What is being asked: In the listing below, find each line holding "annotation" and copy it.

Given records:
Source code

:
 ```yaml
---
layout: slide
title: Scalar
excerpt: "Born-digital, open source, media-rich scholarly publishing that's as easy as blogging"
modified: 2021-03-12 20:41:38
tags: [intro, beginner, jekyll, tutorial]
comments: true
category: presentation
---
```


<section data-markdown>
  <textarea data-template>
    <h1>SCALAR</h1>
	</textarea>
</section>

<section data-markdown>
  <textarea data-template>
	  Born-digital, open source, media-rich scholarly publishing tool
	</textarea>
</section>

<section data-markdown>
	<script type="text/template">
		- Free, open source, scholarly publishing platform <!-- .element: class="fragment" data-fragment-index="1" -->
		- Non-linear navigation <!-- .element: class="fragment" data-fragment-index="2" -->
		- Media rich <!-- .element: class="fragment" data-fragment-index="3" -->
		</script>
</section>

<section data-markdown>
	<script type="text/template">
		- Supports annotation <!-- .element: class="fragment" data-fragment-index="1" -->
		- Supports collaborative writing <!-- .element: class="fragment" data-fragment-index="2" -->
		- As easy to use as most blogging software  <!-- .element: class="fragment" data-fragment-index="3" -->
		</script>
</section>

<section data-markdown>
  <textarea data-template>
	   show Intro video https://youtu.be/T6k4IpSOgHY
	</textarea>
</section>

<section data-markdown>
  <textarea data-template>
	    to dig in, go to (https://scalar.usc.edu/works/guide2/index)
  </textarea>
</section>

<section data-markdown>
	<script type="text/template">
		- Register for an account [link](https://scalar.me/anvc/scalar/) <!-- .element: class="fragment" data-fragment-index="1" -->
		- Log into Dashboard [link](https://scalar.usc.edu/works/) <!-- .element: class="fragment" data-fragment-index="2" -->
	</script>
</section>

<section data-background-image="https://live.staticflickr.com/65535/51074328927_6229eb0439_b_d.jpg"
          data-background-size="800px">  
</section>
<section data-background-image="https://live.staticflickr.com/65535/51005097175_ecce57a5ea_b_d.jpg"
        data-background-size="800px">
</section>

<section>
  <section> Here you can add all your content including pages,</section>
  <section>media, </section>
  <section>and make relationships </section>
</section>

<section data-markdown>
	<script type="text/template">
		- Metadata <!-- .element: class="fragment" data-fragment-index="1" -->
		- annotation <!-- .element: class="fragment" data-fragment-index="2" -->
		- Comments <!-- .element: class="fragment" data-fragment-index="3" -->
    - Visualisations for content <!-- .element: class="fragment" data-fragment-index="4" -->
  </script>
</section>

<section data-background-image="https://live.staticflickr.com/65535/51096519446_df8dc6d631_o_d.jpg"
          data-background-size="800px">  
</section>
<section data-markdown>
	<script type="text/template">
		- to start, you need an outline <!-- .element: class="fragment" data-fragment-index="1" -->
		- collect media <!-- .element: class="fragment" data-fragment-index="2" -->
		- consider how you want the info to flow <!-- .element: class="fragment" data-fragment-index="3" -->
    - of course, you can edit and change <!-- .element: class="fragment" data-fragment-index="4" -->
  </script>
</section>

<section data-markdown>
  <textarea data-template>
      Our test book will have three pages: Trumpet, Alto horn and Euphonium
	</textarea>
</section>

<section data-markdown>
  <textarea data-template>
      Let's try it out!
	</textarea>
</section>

Solution below:
		- Supports annotation <!-- .element: class="fragment" data-fragment-index="1" -->
		- annotation <!-- .element: class="fragment" data-fragment-index="2" -->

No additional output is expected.